I think what we have to recognize, in trying to stay within the original intent and mandate of the court challenges program, is what it was meant to achieve around systemic issues, around trying to make systemic change and systemic impact in the area of equality rights, both equality and language rights, opening it up to understanding the floodgates piece, and giving it the resources to be able to do that.

10:45 a.m.

Liberal

The Chair Liberal Anthony Housefather

Thank you.

Do you have one small question?

10:45 a.m.

Liberal

Iqra Khalid Liberal Mississauga—Erin Mills, ON

In terms of assessing which cases would be granted funding, can all of you just briefly let us know what you think of a panel or deciding committee on how funding should be provided in terms of making it fair and equitable for all?

10:45 a.m.

Liberal

The Chair Liberal Anthony Housefather

There is thirty seconds each for an answer.

10:45 a.m.

Member, Legal Advocacy Committee, Canadian Muslim Lawyers Association

Ziyaad Mia

I'll cede my time to my colleagues.

10:45 a.m.

Executive Director, African Canadian Legal Clinic

Margaret Parsons

It is important to note the experts that are on those panels and the credibility they have. They have done a superb job in picking cases that have a wide, national, and systemic impact. The way the program is structured and the organizations that are involved, it is a culture of consensus. It's a culture of learning. It's a culture of respect.
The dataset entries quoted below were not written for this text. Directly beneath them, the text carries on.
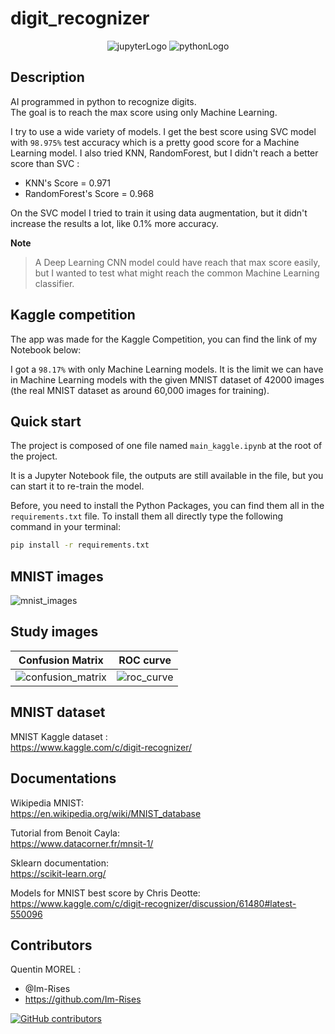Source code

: # digit_recognizer

<p align="center">
    <img src="https://img.shields.io/badge/Made%20with-Jupyter-orange?style=for-the-badge&logo=Jupyter" alt="jupyterLogo">
    <img src="https://img.shields.io/badge/Python-3776AB?style=for-the-badge&logo=python&logoColor=white" alt="pythonLogo">
</p>

## Description

AI programmed in python to recognize digits.  
The goal is to reach the max score using only Machine Learning.

I try to use a wide variety of models. I get the best score using SVC model with `98.975%` test accuracy which is a
pretty good score for a Machine Learning model.
I also tried KNN, RandomForest, but I didn't reach a better score than SVC :

- KNN's Score = 0.971
- RandomForest's Score = 0.968

<!--
Classifier:
- KNeighborsClassifier
- svm.svc
- RandomForestClassifier
- DecisionTreeClassifier
- SGDClassifier

Ensemble Learning:
- VotingClassifier
- StackingClassifier
-->

On the SVC model I tried to train it using data augmentation, but it didn't increase the results a lot, like 0.1% more
accuracy.

**Note**
> A Deep Learning CNN model could have reach that max score easily, but I wanted to test what might reach the common
> Machine Learning classifier.

<!--
I try to use a wide variety of models. I get the best score using SVC model from sklearn. I also tried KNN,
RandomForest, SGD, DecisionTreeClassifier. I also tried ensemble learning with VotingClassifier and a Stacked Model which I get a score close to
the SVC model.
-->

## Kaggle competition

The app was made for the Kaggle Competition, you can find the link of my Notebook below:
<PLACEHOLDER>

I got a `98.17%` with only Machine Learning models. It is the limit we can have in Machine Learning models with the
given MNIST dataset of 42000 images (the real MNIST dataset as around 60,000 images for training).

## Quick start

The project is composed of one file named `main_kaggle.ipynb` at the root of the project.

It is a Jupyter Notebook file, the outputs are still available in the file, but you can start it to re-train the model.

Before, you need to install the Python Packages, you can find them all in the `requirements.txt` file. To install them
all directly type the following command in your terminal:

```bash
pip install -r requirements.txt
```

## MNIST images

![mnist_images](https://user-images.githubusercontent.com/59691442/175500317-960a195c-6b82-4538-bb8a-ebad84504e76.png)

<!--
| MNIST | MNIST |
|------------------|-----------|
|![mnist_images](https://user-images.githubusercontent.com/59691442/175499175-62fb55f9-1fb6-4615-840f-3701c1aa2cdf.png)|![mnsit_images](https://user-images.githubusercontent.com/59691442/175499704-5920ab92-633a-41a6-9f34-8f67b9cbd57b.png)|
-->

## Study images

| Confusion Matrix                                                                                                           | ROC curve                                                                                                           |
|----------------------------------------------------------------------------------------------------------------------------|---------------------------------------------------------------------------------------------------------------------|
| ![confusion_matrix](https://user-images.githubusercontent.com/59691442/175498984-9e00e847-ec4d-4cf6-8400-211cb4d66cc8.png) | ![roc_curve](https://user-images.githubusercontent.com/59691442/175499129-372a7d61-31d1-46fe-9c7a-d0d3f0b9e1e4.png) |

## MNIST dataset

MNIST Kaggle dataset :  
<https://www.kaggle.com/c/digit-recognizer/>

## Documentations

Wikipedia MNIST:  
<https://en.wikipedia.org/wiki/MNIST_database>

Tutorial from Benoit Cayla:  
<https://www.datacorner.fr/mnsit-1/>

Sklearn documentation:  
<https://scikit-learn.org/>

Models for MNIST best score by Chris Deotte:  
<https://www.kaggle.com/c/digit-recognizer/discussion/61480#latest-550096>

## Contributors

Quentin MOREL :

- @Im-Rises
- <https://github.com/Im-Rises>

[![GitHub contributors](https://contrib.rocks/image?repo=Im-Rises/page_rank)](https://github.com/Im-Rises/page_rank/graphs/contributors)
I have never seen where we have battled for resources. It's very much a learning environment. Being involved in the court challenge program, I have grown and learned so much about other equality rights issues.

I really concede to the panels, both on the language and equality rights side. They are very knowledgeable. They know what they're doing. They know the issues. They work very hard and they have done a superb job.